[[ Data excerpts open ]]

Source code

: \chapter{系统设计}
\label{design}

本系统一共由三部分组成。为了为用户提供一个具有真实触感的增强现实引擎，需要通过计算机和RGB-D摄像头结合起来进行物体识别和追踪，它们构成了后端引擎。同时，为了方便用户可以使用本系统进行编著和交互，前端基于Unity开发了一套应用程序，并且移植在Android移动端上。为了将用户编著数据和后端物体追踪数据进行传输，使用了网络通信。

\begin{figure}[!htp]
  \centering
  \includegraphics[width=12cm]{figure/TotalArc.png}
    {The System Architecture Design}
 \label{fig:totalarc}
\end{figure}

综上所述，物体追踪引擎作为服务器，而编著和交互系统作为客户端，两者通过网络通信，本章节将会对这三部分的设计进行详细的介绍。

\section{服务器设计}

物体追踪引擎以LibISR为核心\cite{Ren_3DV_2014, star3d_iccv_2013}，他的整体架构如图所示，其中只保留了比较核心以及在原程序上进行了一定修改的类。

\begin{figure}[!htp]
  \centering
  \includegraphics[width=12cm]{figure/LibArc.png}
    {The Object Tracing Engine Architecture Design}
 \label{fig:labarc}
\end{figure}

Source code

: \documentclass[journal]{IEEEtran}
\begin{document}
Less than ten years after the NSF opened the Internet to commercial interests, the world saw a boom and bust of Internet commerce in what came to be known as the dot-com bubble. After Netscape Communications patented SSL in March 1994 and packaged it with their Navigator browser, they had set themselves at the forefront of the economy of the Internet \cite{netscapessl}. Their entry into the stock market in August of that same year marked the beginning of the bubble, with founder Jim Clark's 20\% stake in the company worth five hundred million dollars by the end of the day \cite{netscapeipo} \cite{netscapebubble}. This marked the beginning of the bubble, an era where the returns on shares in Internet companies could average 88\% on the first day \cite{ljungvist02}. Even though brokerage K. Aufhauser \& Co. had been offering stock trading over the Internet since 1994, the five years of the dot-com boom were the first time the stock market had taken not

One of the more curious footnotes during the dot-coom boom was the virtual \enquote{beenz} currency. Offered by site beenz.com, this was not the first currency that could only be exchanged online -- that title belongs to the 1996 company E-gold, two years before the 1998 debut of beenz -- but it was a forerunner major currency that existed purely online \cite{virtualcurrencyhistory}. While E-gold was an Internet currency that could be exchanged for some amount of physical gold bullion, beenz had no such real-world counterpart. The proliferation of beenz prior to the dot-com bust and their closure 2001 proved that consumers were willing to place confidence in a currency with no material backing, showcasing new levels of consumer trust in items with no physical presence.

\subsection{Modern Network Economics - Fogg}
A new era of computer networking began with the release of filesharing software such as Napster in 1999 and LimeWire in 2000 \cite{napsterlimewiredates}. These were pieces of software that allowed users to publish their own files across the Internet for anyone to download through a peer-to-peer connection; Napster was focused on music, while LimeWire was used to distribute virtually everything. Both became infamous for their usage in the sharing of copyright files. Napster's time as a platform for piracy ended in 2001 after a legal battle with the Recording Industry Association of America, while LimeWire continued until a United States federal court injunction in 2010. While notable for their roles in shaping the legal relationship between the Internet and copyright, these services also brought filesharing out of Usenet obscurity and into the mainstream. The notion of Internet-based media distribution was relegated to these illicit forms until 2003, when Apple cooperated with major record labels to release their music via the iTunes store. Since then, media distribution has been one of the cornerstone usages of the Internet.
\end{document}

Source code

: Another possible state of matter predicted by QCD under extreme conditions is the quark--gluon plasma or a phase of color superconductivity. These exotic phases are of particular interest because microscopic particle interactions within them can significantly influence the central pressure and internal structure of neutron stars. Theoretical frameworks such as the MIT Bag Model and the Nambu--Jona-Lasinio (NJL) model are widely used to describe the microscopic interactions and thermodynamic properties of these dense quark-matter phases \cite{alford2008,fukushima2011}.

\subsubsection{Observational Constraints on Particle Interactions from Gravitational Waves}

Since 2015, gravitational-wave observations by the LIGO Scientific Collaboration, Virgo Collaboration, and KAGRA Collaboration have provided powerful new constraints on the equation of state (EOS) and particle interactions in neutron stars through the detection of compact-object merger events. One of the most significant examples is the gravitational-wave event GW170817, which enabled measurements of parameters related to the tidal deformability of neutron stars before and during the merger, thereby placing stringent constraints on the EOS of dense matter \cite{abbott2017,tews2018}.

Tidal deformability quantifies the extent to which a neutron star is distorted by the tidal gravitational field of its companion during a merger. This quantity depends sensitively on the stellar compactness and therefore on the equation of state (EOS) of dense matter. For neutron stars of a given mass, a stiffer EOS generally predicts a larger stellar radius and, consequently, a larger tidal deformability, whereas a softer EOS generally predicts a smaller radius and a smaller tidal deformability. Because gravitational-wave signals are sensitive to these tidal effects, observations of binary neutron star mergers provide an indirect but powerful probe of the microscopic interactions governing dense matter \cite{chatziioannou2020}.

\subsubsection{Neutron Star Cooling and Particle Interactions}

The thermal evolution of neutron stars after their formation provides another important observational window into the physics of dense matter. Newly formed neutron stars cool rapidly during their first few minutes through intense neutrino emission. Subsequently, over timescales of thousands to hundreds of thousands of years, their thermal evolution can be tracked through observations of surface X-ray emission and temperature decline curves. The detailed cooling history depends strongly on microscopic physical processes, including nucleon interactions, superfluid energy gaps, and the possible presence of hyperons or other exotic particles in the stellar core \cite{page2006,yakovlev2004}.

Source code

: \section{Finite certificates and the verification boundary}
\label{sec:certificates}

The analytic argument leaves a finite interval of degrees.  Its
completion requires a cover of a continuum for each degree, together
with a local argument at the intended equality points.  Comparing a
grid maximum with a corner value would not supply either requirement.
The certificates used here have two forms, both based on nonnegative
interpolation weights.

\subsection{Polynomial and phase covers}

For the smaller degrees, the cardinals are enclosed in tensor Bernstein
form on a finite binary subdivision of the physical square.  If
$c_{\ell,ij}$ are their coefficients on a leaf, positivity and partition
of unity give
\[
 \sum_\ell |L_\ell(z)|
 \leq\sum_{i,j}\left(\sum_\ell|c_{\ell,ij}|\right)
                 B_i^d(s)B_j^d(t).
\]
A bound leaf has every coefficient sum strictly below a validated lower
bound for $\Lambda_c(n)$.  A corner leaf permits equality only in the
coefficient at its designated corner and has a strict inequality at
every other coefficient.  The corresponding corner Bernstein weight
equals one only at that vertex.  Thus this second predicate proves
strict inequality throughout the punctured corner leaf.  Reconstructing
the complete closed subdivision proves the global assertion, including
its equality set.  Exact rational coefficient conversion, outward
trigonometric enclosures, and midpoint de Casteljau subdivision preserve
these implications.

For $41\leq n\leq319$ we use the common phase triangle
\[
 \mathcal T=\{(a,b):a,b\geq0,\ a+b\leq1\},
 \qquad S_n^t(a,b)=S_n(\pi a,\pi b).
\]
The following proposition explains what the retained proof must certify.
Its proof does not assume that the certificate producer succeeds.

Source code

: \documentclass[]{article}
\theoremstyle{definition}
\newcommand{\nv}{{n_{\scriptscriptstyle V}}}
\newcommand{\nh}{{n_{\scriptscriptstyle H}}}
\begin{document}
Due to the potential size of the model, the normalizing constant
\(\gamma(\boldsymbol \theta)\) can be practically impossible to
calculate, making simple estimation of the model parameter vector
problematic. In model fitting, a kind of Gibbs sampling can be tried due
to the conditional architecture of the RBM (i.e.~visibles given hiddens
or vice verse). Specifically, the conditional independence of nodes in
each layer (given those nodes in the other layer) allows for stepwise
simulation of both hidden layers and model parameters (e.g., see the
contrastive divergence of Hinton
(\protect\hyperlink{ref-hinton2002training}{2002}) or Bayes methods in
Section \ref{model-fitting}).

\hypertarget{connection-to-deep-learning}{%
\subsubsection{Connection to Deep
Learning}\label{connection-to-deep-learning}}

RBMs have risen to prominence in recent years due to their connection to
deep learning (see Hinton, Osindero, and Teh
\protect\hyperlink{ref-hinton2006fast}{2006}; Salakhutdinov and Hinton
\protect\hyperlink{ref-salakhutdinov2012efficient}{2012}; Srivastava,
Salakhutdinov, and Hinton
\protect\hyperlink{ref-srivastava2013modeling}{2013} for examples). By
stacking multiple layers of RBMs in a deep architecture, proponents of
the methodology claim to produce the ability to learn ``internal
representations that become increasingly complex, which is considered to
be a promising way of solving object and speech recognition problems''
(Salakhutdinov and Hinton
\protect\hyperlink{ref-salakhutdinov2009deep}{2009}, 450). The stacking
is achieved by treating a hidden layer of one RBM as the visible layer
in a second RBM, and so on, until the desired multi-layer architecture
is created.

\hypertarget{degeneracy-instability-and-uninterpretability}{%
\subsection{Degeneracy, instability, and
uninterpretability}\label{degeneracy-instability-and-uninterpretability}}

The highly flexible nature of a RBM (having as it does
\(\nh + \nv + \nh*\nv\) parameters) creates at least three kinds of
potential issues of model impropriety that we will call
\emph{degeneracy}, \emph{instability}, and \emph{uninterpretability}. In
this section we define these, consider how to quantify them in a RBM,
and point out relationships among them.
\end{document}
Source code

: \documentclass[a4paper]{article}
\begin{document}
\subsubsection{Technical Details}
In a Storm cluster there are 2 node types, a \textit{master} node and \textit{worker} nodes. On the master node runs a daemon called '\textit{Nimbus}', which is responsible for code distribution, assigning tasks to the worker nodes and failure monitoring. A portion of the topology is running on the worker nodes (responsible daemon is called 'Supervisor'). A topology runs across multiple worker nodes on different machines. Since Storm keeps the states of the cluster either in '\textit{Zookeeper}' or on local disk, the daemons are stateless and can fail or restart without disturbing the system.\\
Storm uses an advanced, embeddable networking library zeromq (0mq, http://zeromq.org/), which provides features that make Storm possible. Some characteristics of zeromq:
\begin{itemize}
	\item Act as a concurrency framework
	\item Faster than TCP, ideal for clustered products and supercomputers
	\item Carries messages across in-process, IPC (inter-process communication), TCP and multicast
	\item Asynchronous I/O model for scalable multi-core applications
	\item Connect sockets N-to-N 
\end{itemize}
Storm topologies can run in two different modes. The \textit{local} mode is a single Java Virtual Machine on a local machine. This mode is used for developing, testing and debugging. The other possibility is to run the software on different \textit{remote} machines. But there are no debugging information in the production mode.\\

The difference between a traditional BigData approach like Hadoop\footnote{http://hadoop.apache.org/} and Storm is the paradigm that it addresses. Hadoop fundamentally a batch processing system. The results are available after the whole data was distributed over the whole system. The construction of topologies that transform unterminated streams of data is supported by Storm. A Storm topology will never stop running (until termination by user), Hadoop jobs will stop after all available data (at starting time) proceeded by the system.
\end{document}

[[ Data excerpts closed ]]

### Exercise objective
Output exactly the lines of the material above from the one containing "RBMs have risen" up to and including the one containing "450). The stacking".

### Answer to this problem
RBMs have risen to prominence in recent years due to their connection to
deep learning (see Hinton, Osindero, and Teh
\protect\hyperlink{ref-hinton2006fast}{2006}; Salakhutdinov and Hinton
\protect\hyperlink{ref-salakhutdinov2012efficient}{2012}; Srivastava,
Salakhutdinov, and Hinton
\protect\hyperlink{ref-srivastava2013modeling}{2013} for examples). By
stacking multiple layers of RBMs in a deep architecture, proponents of
the methodology claim to produce the ability to learn ``internal
representations that become increasingly complex, which is considered to
be a promising way of solving object and speech recognition problems''
(Salakhutdinov and Hinton
\protect\hyperlink{ref-salakhutdinov2009deep}{2009}, 450). The stacking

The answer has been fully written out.